SINGAPORE – Manpower reporter Tay Hong Yi offers practical answers to candid questions on navigating workplace challenges and getting ahead in your career.
Q: I have a tendency to work overtime, especially when I work from home. Does it mean I am an inefficient worker?
A: If your job scope has not dramatically changed, yet you work longer hours at home, you need to reflect on what is causing you to do these longer stints, said Mr Paul Heng, NeXT Career Consulting Group managing director.
The reasons may be self-imposed, circumstantial or relate to lower productivity, he said.
Self-imposed reasons include working longer hours to prove to yourself and your co-workers that you are still productive even while working remotely, given a perceived need to compensate for being out of physical reach of your colleagues.
“After a career-long practice of working at a proper workplace, we feel guilty of ‘not going’ to work,” said Mr Heng.
Circumstantial reasons may include family and other commitments punctuating the work day more than back in the office, requiring a longer work day to complete the same tasks, he added.
Meanwhile, lower productivity could result from additional time needed to complete the same assignment compared with working in office.
“(When) working in the office, we can simply walk over to our colleagues’ desk to get their input, but when working remotely, we may need to schedule a time, or to send a short message before we can get their input,” Mr Heng noted.
If you can find valid reasons against working longer hours, such as worsening health or family ties, you should set clear work targets for the day or week, or a maximum number of hours you work past your usual time when you were in the office.
However, there is also nothing wrong with working longer hours if you enjoy your work and doing more of it makes you feel happy, Mr Heng added.
In return for the autonomy to manage what their work hours are, as well as the time saved on commuting, those working from home should be prepared to work longer hours when their job requires, said Dr David Leong, managing director of human resource (HR) consultancy PeopleWorldwide Consulting.
“The assignment of work is based on outputs and deliverables. Therefore, how, what and when to deliver is left to the workers’ discretion.

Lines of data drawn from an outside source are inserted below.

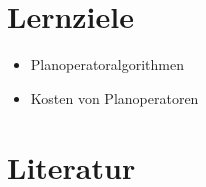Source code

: \section*{Lernziele}
\begin{itemize}
	\item Planoperatoralgorithmen
	\item Kosten von Planoperatoren
\end{itemize}


\section*{Literatur}


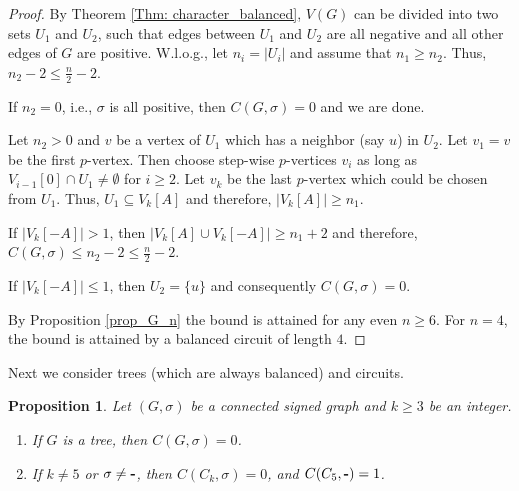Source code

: \documentclass[a4paper,11pt]{article}
\newtheorem{prop}[defi]{Proposition}
\theoremstyle{remark}
\begin{document}
\begin{proof}
    By Theorem \ref{Thm: character_balanced}, $V(G)$ can be divided into two sets $U_1$ and $U_2$, such that edges between $U_1$ and $U_2$ are all negative and 
    all other edges of $G$ are positive. W.l.o.g., let $n_i = |U_i|$ and assume that $n_1 \geq n_2$. Thus, $n_2 - 2 \leq \frac{n}{2}-2$.

    If $n_2 = 0$, i.e., $\sigma$ is all positive, then $C(G,\sigma) = 0$ and we are done. 

    Let $n_2 > 0$ and $v$ be a vertex of $U_1$ which has a neighbor (say $u$) in $U_2$. 
    Let $v_1=v$ be the first $p$-vertex.  
    Then choose step-wise $p$-vertices $v_i$ as long as $V_{i-1}[0]\cap U_1 \neq \emptyset$ for $i\geq 2$. 
    Let $v_k$ be the last $p$-vertex which could be chosen from $U_1$. Thus, 
    $U_1\subseteq V_k[A]$ and therefore, $\vert V_k[A] \vert \geq n_1$. 

    If $\vert V_k[-A] \vert > 1$, then 
    $\vert V_k[A] \cup V_k[-A] \vert \geq n_1 +2$ and therefore,
    $C(G,\sigma) \leq n_2 - 2 \leq \frac{n}{2}-2$.

    If $\vert V_k[-A] \vert \leq 1$, then $U_2=\{u\}$ and consequently $C(G,\sigma) = 0$.
    
    By Proposition \ref{prop_G_n} the bound is attained for any even $n\geq 6$. For $n=4$, 
    the bound is attained by a balanced circuit of length $4$.  
\end{proof}


Next we consider trees (which are always balanced) and circuits. 

\begin{prop} \label{Prop: tree, circuit, vertex}
    Let $(G,\sigma)$ be a connected signed graph and $k \geq 3$ be an integer.
    \begin{enumerate}
        \item If $G$ is a tree, then $C(G,\sigma) = 0$.
        \item If $k \not = 5$ or $\sigma \not = \texttt{\bf -}$, then $C(C_k, \sigma) = 0$, and $C(C_5,\texttt{\bf -})=1$.
    \end{enumerate}
\end{prop}
\end{document}
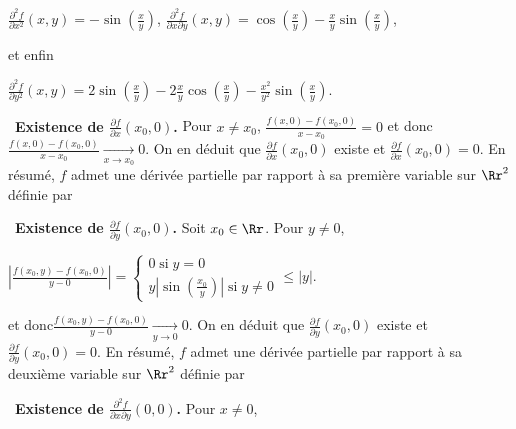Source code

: {\begin{enumerate}
{\begin{center}
$\frac{\partial^2f}{\partial x^2}(x,y)=-\sin\left(\frac{x}{y}\right)$, $\frac{\partial^2f}{\partial x\partial y}(x,y)=\cos\left(\frac{x}{y}\right)-\frac{x}{y}\sin\left(\frac{x}{y}\right)$,
\end{center}
et enfin

\begin{center}
$\frac{\partial^2f}{\partial y^2}(x,y)=2\sin\left(\frac{x}{y}\right)-2\frac{x}{y}\cos\left(\frac{x}{y}\right)-\frac{x^2}{y^2}\sin\left(\frac{x}{y}\right)$.
\end{center}
\textbullet~\textbf{Existence de $\frac{\partial f}{\partial x}(x_0,0)$.} Pour $x\neq x_0$,  $\frac{f(x,0)-f(x_0,0)}{x-x_0}=0$ et donc$\frac{f(x,0)-f(x_0,0)}{x-x_0}\underset{x\rightarrow x_0}{\rightarrow}0$. On en déduit que $\frac{\partial f}{\partial x}(x_0,0)$ existe et $\frac{\partial f}{\partial x}(x_0,0)=0$. En résumé, $f$ admet une dérivée partielle par rapport à sa première variable sur $\Rr^2$ définie par

\begin{center}
\end{center}
\textbullet~\textbf{Existence de $\frac{\partial f}{\partial y}(x_0,0)$.} Soit $x_0\in\Rr$. Pour $y\neq0$,  

\begin{center}
$\left|\frac{f(x_0,y)-f(x_0,0)}{y-0}\right|=\left\{
\begin{array}{l}
0\;\text{si}\;y=0\\
y\left|\sin\left(\frac{x_0}{y}\right)\right|\;\text{si}\;y\neq0
\end{array}
\right.\leqslant|y|.
$
\end{center} 

et donc$\frac{f(x_0,y)-f(x_0,0)}{y-0}\underset{y\rightarrow0}{\rightarrow}0$. On en déduit que $\frac{\partial f}{\partial y}(x_0,0)$ existe et $\frac{\partial f}{\partial y}(x_0,0)=0$. En résumé, $f$ admet une dérivée partielle par rapport à sa deuxième variable sur $\Rr^2$ définie par

\begin{center}
\end{center}
\textbullet~\textbf{Existence de $\frac{\partial^2f}{\partial x\partial y}(0,0)$.} Pour $x\neq0$,

}
\end{enumerate}}
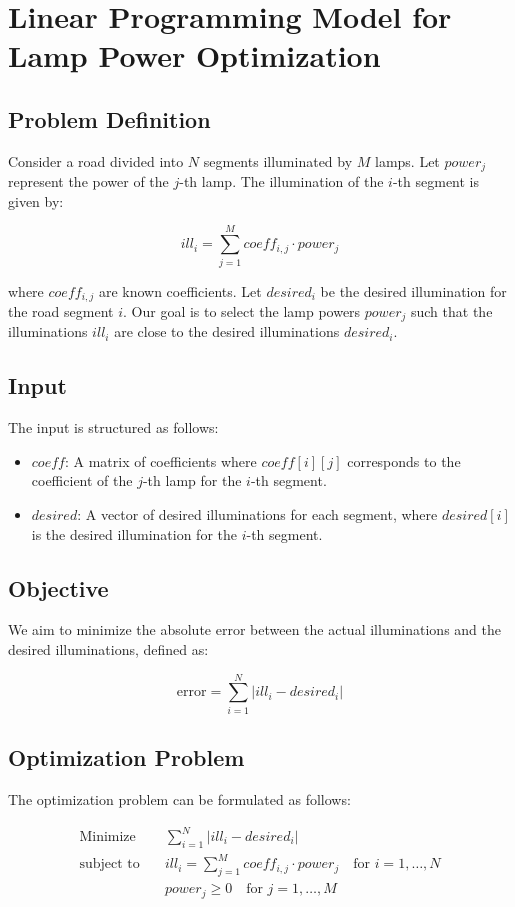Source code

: \documentclass{article}
\begin{document}
\section*{Linear Programming Model for Lamp Power Optimization}

\subsection*{Problem Definition}
Consider a road divided into \(N\) segments illuminated by \(M\) lamps. Let \(power_j\) represent the power of the \(j\)-th lamp. The illumination of the \(i\)-th segment is given by:

\[
ill_i = \sum_{j=1}^{M} coeff_{i,j} \cdot power_j
\]

where \(coeff_{i,j}\) are known coefficients. Let \(desired_i\) be the desired illumination for the road segment \(i\). Our goal is to select the lamp powers \(power_j\) such that the illuminations \(ill_i\) are close to the desired illuminations \(desired_i\).

\subsection*{Input}
The input is structured as follows:

\begin{itemize}
    \item \(coeff\): A matrix of coefficients where \(coeff[i][j]\) corresponds to the coefficient of the \(j\)-th lamp for the \(i\)-th segment.
    \item \(desired\): A vector of desired illuminations for each segment, where \(desired[i]\) is the desired illumination for the \(i\)-th segment.
\end{itemize}

\subsection*{Objective}
We aim to minimize the absolute error between the actual illuminations and the desired illuminations, defined as:

\[
\text{error} = \sum_{i=1}^{N} |ill_i - desired_i|
\]

\subsection*{Optimization Problem}
The optimization problem can be formulated as follows:

\begin{align*}
\text{Minimize} & \quad \sum_{i=1}^{N} |ill_i - desired_i| \\
\text{subject to} & \quad ill_i = \sum_{j=1}^{M} coeff_{i,j} \cdot power_j \quad \text{for } i = 1, \ldots, N \\
& \quad power_j \geq 0 \quad \text{for } j = 1, \ldots, M
\end{align*}
\end{document}
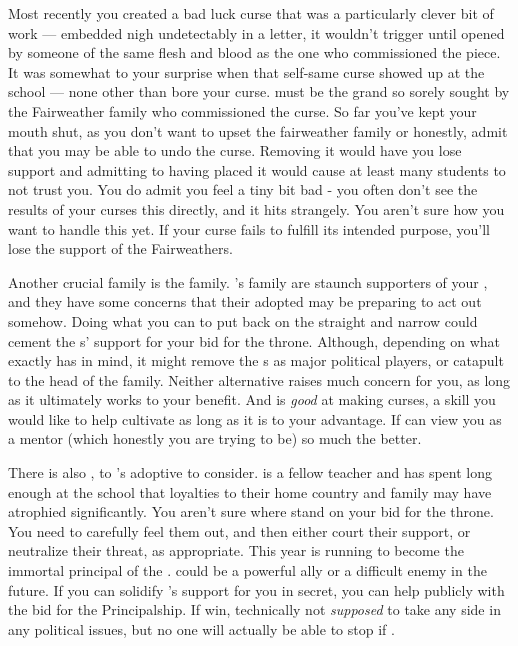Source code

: \documentclass[char]{GL2020}
\begin{document}
Most recently you created a bad luck curse that was a particularly clever bit of work — embedded nigh undetectably in a letter, it wouldn't trigger until opened by someone of the same flesh and blood as the one who commissioned the piece. It was somewhat to your surprise when that self-same curse showed up at the school — none other than \cInitiate{\full} bore your curse. \cInitiate{\They} must be the grand\cInitiate{\offspring} so sorely sought by the Fairweather family who commissioned the curse. So far you've kept your mouth shut, as you don't want to upset the fairweather family or honestly, admit that you may be able to undo the curse. Removing it would have you lose support and admitting to having placed it would cause at least many students to not trust you.  You do admit you feel a tiny bit bad - you often don't see the results of your curses this directly, and it hits strangely. You aren’t sure how you want to handle this yet. If your curse fails to fulfill its intended purpose, you'll lose the support of the Fairweathers.

Another crucial family is the \cAdopted{\formal} family. \cAdopted{\full}'s family are staunch supporters of your \cQueen{\parent}, and they have some concerns that their adopted \cAdopted{\offspring} may be preparing to act out somehow. Doing what you can to put \cAdopted{\them} back on the straight and narrow could cement the \cAdopted{\formal}s' support for your bid for the throne. Although, depending on what exactly \cAdopted{} has in mind, it might remove the \cAdopted{\formal}s as major political players, or catapult \cAdopted{} to the head of the family. Neither alternative raises much concern for you, as long as it ultimately works to your benefit. And \cAdopted{} is \emph{good} at making curses, a skill you would like to help \cAdopted{\them} cultivate as long as it is to your advantage. If \cAdopted{} can view you as a mentor (which honestly you are trying to be) so much the better.

There is also \cMusic{\full}, \cMusic{\auncle} to \cAdopted{}'s adoptive \cAdoptedParentOne{\parent} to consider. \cMusic{} is a fellow teacher and has spent long enough at the school that \cMusic{\their} loyalties to their home country and family may have atrophied significantly. You aren't sure where \cMusic{\they} stand on your bid for the throne. You need to carefully feel them out, and then either court their support, or neutralize their threat, as appropriate.  This year \cMusic{} is running to become the immortal principal of the \pSc{}. \cMusic{\They} could be a powerful ally or a difficult enemy in the future. If you can solidify \cMusic{}’s support for you in secret, you can help \cMusic{\them} publicly with the bid for the Principalship. If  \cMusic{\they} win\cMusic{\verbs}, technically \cMusic{\theyare} not \emph{supposed} to take any side in any political issues, but no one will actually be able to stop \cMusic{\them} if \cMusic{\theydo}.
\end{document}
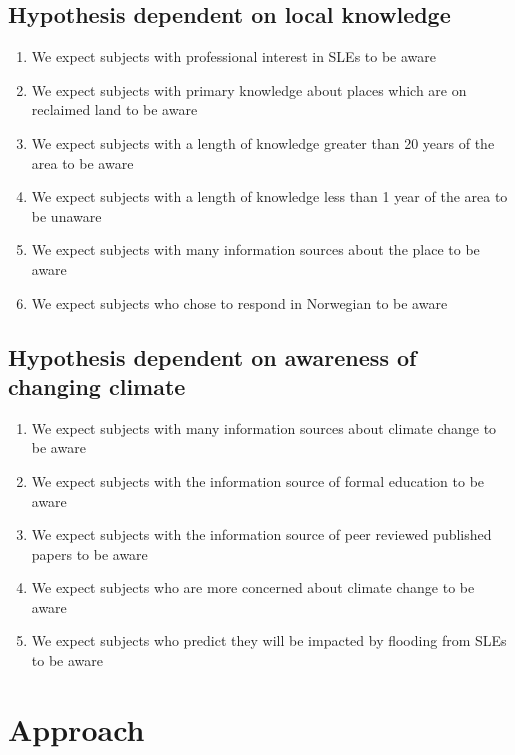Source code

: \subsection{Hypothesis dependent on local knowledge}
\begin{enumerate}
    \item We expect subjects with professional interest in SLEs to be aware
    \item We expect subjects with primary knowledge about places which are on reclaimed land to be aware
    \item We expect subjects with a length of knowledge greater than 20 years of the area to be aware
    \item We expect subjects with a length of knowledge less than 1 year of the area to be unaware
    \item We expect subjects with many information sources about the place to be aware
    \item We expect subjects who chose to respond in Norwegian to be aware
\end{enumerate}
\paragraph{}

\subsection{Hypothesis dependent on awareness of changing climate}
\begin{enumerate}
    \item We expect subjects with many information sources about climate change to be aware
    \item We expect subjects with the information source of formal education to be aware
    \item We expect subjects with the information source of peer reviewed published papers to be aware
    \item We expect subjects who are more concerned about climate change to be aware
    \item We expect subjects who predict they will be impacted by flooding from SLEs to be aware
\end{enumerate}



\section{Approach}

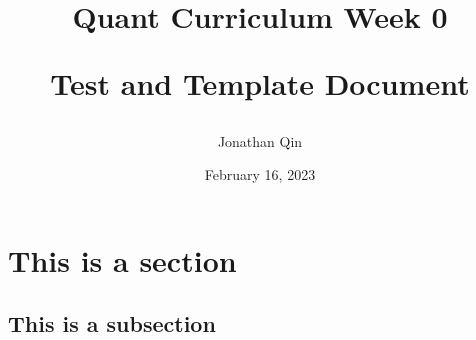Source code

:\documentclass{article}
\title{

\begin{center} \textbf{Quant Curriculum Week 0}

Test and Template Document \end{center}
}
\author{Jonathan Qin}
\date{February 16, 2023}
\begin{document}
\maketitle

\section{This is a section}

\subsection{This is a subsection}
\end{document}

Employers are likelier to be concerned about results and the set timelines.”
This means you should discuss with your bosses how much time you would need to complete an assignment or project, and commit to this plan.
You should then inform your bosses and seek their approval if more time is needed, Dr Leong said.
Meanwhile, those who are still concerned about clocking too many hours while working from home should clearly express their preference to return to the office so that they can revert to more fixed hours, he said.
“Workers who prefer fixed hours of work should not expect the benefits of working from home and yet count hours in the same way since they control their hours of work,” he added.
HR expert Mayank Parekh, who was previously chief executive of the Institute for HR Professionals, said that employees may be tempted to continue working for longer than usual as they have full access to work all day at home, unlike leaving work at the office.
Working remotely in a new environment, such as the library or a cafe, could help energise you and increase your productivity, he added.
“Commuting provides a mental break, and tearing yourself out of the same environment refreshes your thinking.”